Brad Simtob: So we have quarterly meetings as part of the EOS process as well, and in each of our quarterly meetings we discuss some of the other opportunities we have on the table. One thing about me is I just love negotiating. It's one of the strongest [unintelligible 00:09:14.26] I would say. So I always have deals that my team is like, "Ready to buy. Let's move forward with some deals", I always have some in my backpocket that I can pull from. So in of these quarterly meetings, about halfway through the year, we started talking, we want to get more aggressive, we want to start buying more, we're ready for it, and I started reaching in my backpocket and started pulling these deals out. So maybe we had to pay an extra $100,000, which is a lot of money, but in the grand scheme of the deal of a 40 and a half million dollar deal, it doesn't really change the entire deal. It's worth it to get the deal done.

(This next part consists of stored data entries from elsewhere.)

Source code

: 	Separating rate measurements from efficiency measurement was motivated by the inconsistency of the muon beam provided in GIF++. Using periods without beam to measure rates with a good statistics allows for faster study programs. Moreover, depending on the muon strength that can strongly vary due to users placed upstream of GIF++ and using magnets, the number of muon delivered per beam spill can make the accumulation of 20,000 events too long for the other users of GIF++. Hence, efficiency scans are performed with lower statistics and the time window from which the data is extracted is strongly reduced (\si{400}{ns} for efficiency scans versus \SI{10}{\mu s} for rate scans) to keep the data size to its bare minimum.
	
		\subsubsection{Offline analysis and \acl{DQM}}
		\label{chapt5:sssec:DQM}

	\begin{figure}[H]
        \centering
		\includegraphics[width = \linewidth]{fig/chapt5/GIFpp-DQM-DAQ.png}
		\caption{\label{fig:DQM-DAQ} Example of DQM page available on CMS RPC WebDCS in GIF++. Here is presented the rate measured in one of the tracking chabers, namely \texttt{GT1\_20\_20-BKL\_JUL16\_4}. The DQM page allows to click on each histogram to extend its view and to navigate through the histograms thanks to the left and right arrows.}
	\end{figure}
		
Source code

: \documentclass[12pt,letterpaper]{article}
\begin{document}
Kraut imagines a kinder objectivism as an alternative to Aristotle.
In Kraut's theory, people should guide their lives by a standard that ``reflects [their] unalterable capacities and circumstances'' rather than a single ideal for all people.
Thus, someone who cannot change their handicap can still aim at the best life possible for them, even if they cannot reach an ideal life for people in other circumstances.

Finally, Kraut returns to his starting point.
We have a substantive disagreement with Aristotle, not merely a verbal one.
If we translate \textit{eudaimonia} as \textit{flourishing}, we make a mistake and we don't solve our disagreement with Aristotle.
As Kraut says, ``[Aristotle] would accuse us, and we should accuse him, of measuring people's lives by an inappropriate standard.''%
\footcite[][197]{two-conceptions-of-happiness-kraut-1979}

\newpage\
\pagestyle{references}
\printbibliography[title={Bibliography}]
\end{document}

Ash Patel: But in terms of number of staff, processes, what specifically got your team from a point where they weren't ready for another 100 units at this point, but now they are?

Brad Simtob: I hired a regional property manager. So beginning of this year, I managed every single property manager directly. And now I brought someone in that has 22 years of experience, they are much smarter than me in that aspect. I'm able to help guide them, sort of show them what I think the company can be ran with our processes, keep it really simple, keep everything very efficient... So I'm able to help guide them, and they're able to help them to implement and manage them on a daily basis. So that allows me to focus on more acquisitions and make sure that we're tracking our KPIs.

Ash Patel: Brad, you mentioned EOS a couple of times. Can you share with the Best Ever listeners what that is?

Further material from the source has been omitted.